**What you have to do**
Once you reach the line holding "- Se integra con Stellar/Soroban", write out that line and every later one exactly, ending with the last line of the data; write nothing else.

(Stored data entries)

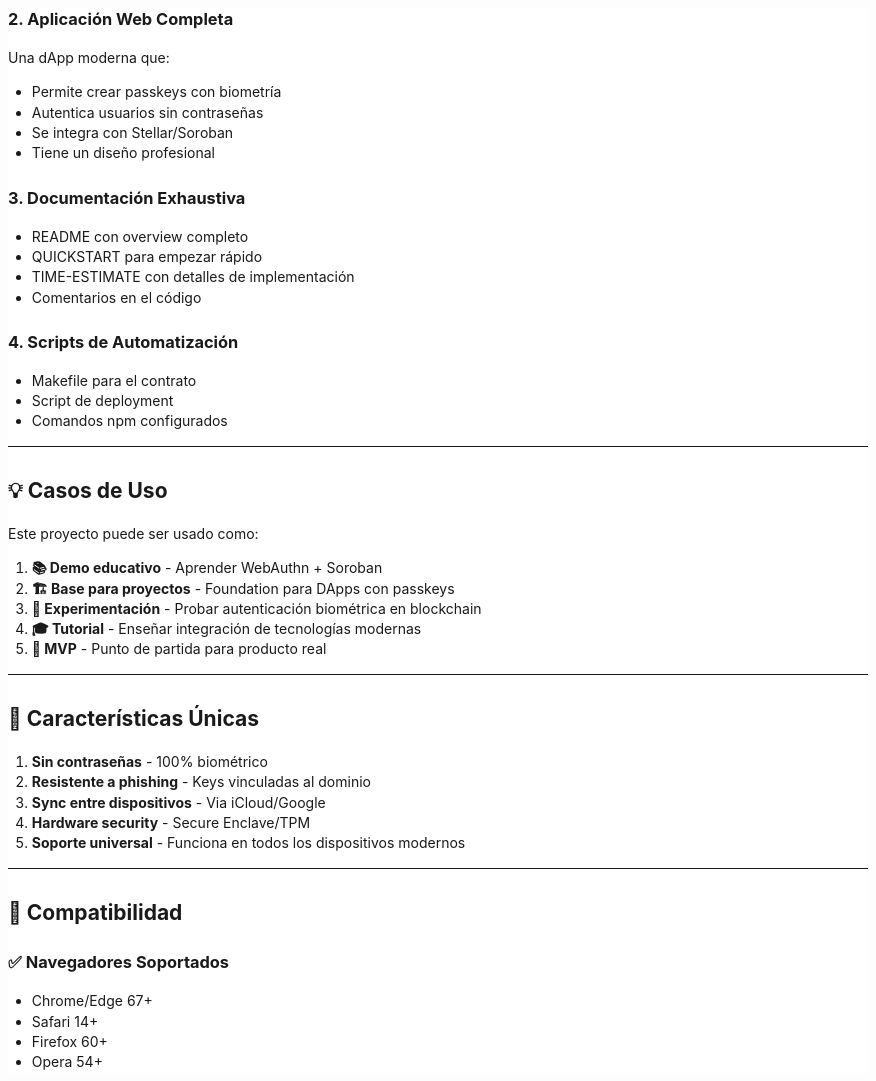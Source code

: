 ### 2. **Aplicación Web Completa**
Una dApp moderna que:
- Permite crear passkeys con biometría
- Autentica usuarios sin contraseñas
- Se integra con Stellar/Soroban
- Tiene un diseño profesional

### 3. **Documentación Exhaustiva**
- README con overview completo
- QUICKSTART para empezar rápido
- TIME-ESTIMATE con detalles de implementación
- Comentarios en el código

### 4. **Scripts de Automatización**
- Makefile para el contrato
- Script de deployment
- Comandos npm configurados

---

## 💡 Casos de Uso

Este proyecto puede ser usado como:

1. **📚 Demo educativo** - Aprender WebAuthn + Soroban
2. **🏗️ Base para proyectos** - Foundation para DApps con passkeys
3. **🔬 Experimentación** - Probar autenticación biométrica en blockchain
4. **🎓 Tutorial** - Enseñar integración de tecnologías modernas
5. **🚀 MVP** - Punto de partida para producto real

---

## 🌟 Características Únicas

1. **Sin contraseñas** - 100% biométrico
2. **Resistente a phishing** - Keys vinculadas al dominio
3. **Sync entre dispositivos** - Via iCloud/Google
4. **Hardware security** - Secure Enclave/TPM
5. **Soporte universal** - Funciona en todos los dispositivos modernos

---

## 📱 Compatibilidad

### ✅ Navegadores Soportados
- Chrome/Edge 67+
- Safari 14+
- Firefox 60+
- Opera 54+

**Answer to the exercise**
- Se integra con Stellar/Soroban
- Tiene un diseño profesional

### 3. **Documentación Exhaustiva**
- README con overview completo
- QUICKSTART para empezar rápido
- TIME-ESTIMATE con detalles de implementación
- Comentarios en el código

### 4. **Scripts de Automatización**
- Makefile para el contrato
- Script de deployment
- Comandos npm configurados

---

## 💡 Casos de Uso

Este proyecto puede ser usado como:

1. **📚 Demo educativo** - Aprender WebAuthn + Soroban
2. **🏗️ Base para proyectos** - Foundation para DApps con passkeys
3. **🔬 Experimentación** - Probar autenticación biométrica en blockchain
4. **🎓 Tutorial** - Enseñar integración de tecnologías modernas
5. **🚀 MVP** - Punto de partida para producto real

---

## 🌟 Características Únicas

1. **Sin contraseñas** - 100% biométrico
2. **Resistente a phishing** - Keys vinculadas al dominio
3. **Sync entre dispositivos** - Via iCloud/Google
4. **Hardware security** - Secure Enclave/TPM
5. **Soporte universal** - Funciona en todos los dispositivos modernos

---

## 📱 Compatibilidad

### ✅ Navegadores Soportados
- Chrome/Edge 67+
- Safari 14+
- Firefox 60+
- Opera 54+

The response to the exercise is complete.